Sumeet Industries to raise ₹200 cr via rights issue
Sumeet Industries, a leading integrated polyester manufacturer, plans to raise Rs 200 crore through a rights issue aimed at enhancing financial flexibility and supporting the company’s strategic business priorities.
The Board of Directors of Sumeet Industries approved the terms of a rights issue aggregating to ₹200 crore through the issuance of ₹16.84 crore fully paid-up equity shares. The company is engaged in the production of Pet Chips, Partially Oriented Yarn (POY), Fully Drawn Yarn (FDY) and Polyester Texturized Yarn.
The company proposes to deploy ₹49 crore from the rights issue proceeds towards the acquisition and operationalisation of additional 140,000 tonne per annum Polyester Chips plant acquired from Nakoda in Surat, Gujarat.
The project involves a total capital outlay of ₹90 crore with the balance ₹41 crore being funded through internal accruals. The project is expected to be recommissioned in Q1 FY28. The facility will strengthen backward integration and support the company’s downstream polyester manufacturing operations.
The company will repay ₹23 crore debt and put up 6.5 MW solar power plant with an investment of Rs 22 crore. It will use Rs 100 crore for working capital.

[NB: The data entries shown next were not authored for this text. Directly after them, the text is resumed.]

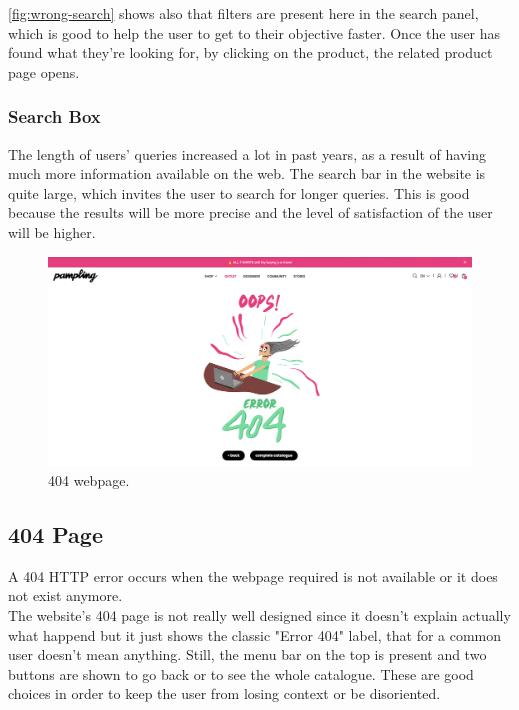 \cref{fig:wrong-search} shows also that filters are present here in the search panel, which is good to 
help the user to get to their objective faster.
Once the user has found what they're looking for, by clicking on the product, the related product page opens.

\subsubsection{Search Box}
The length of users' queries increased a lot in past years, as a result of having much more information available on the web.
The search bar in the website is quite large, which invites the user to search for longer queries. This is good because 
the results will be more precise and the level of satisfaction of the user will be higher. 

\begin{figure}[h!]
	\centering
	\includegraphics[scale=0.225]{images/404.png}
	\caption{404 webpage.}
	\label{fig:404}
\end{figure}
\subsection{404 Page}

A 404 HTTP error occurs when the webpage required is not available or it does not exist anymore. \\
The website's 404 page is not really well designed since it doesn't explain actually what happend but it just shows the
classic "Error 404" label, that for a common user doesn't mean anything.
Still, the menu bar on the top is present and two buttons are shown to go back or to see the whole catalogue.
These are good choices in order to keep the user from losing context or be disoriented.

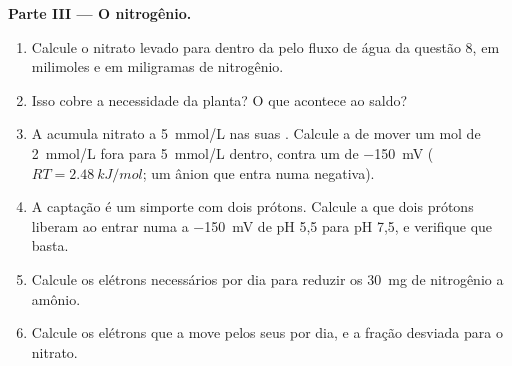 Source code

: \begin{problem}
\medskip
\noindent\textbf{Parte III --- O nitrogênio.}
\begin{enumerate}[resume]
  \item Calcule o nitrato levado para dentro da  pelo fluxo de
        água da questão 8, em milimoles e em miligramas de nitrogênio.
  \item Isso cobre a necessidade da planta? O que acontece ao saldo?
  \item A  acumula nitrato a \qty{5}{mmol/L} nas suas .
        Calcule a  de mover um mol de \qty{2}{mmol/L}
        fora para \qty{5}{mmol/L} dentro, contra um  de \qty{-150}{mV} ($RT = \qty{2.48}{kJ/mol}$; um
        ânion que entra numa  negativa).
  \item A captação é um simporte com dois prótons. Calcule a  que dois prótons liberam ao entrar numa  a
        \qty{-150}{mV} de pH 5,5 para pH 7,5, e verifique que basta.
  \item Calcule os elétrons necessários por dia para reduzir os
        \qty{30}{mg} de nitrogênio a amônio.
  \item Calcule os elétrons que a  move pelos seus 
        por dia, e a fração desviada para o nitrato.
\end{enumerate}


\end{problem}

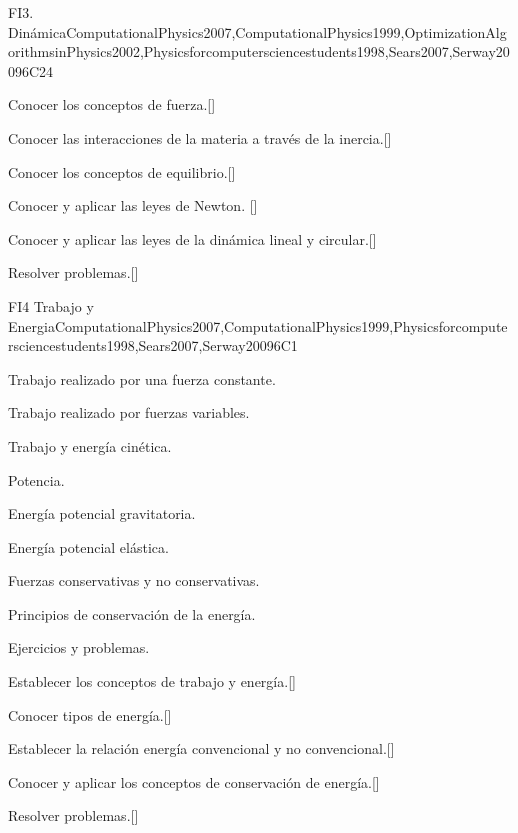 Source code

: \begin{syllabus}
\begin{unit}{}{FI3. Dinámica}{ComputationalPhysics2007,ComputationalPhysics1999,OptimizationAlgorithmsinPhysics2002,Physicsforcomputersciencestudents1998,Sears2007,Serway2009}{6}{C24}
   \begin{learningoutcomes}
      \item Conocer los conceptos de fuerza.[\Usage]
      \item Conocer las interacciones de la materia a través de la inercia.[\Usage]
      \item Conocer los conceptos de equilibrio.[\Usage]
      \item Conocer y aplicar las leyes de Newton. [\Usage]   
      \item Conocer y aplicar las leyes de la dinámica lineal y circular.[\Usage]
      \item Resolver problemas.[\Usage]
   \end{learningoutcomes}
\end{unit}

\begin{unit}{}{FI4 Trabajo y Energia}{ComputationalPhysics2007,ComputationalPhysics1999,Physicsforcomputersciencestudents1998,Sears2007,Serway2009}{6}{C1}
\begin{topics}
      \item Trabajo realizado por una fuerza constante.
      \item Trabajo realizado por fuerzas variables.
      \item Trabajo y energía cinética.
      \item Potencia.
      \item Energía potencial gravitatoria.
      \item Energía potencial elástica.
      \item Fuerzas conservativas y no conservativas.
      \item Principios de conservación de la energía.
      \item Ejercicios y problemas.
   \end{topics}

   \begin{learningoutcomes}
      \item Establecer los conceptos de trabajo y energía.[\Usage]
      \item Conocer tipos de energía.[\Usage]
      \item Establecer la relación energía convencional y no convencional.[\Usage]
      \item Conocer y aplicar los conceptos de conservación de energía.[\Usage]
      \item Resolver problemas.[\Usage]
   \end{learningoutcomes}
\end{unit}


\end{syllabus}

The capital raised through the rights issue will support Sumeet Industries next phase of growth by strengthening working capital, accelerating the integration of acquired manufacturing assets, optimizing the capital structure through debt reduction, and enhancing energy security through a captive solar power facility. Pratik R Jaju, Managing Director, Sumeet Industries said the proposed fund raise will support key strategic priorities, including working capital requirements, integration of acquired manufacturing assets, debt reduction and investment in a captive solar power facility.
A key focus area will be the operationalisation of the recently acquired Polyester Chips manufacturing facility from Nakoda, which is expected to strengthen backward integration and enhance our integrated polyester value chain, he added.
Driven by the anticipated benefits of the acquisition and its integration, the company expects about 30 per cent growth in income in FY27, with EBITDA margins in the range of 5–6 per cent. With the successful integration of the acquisition, income is expected to nearly double in FY28, while EBITDA margins are expected to improve to 5.5–6.5 per cent, he said.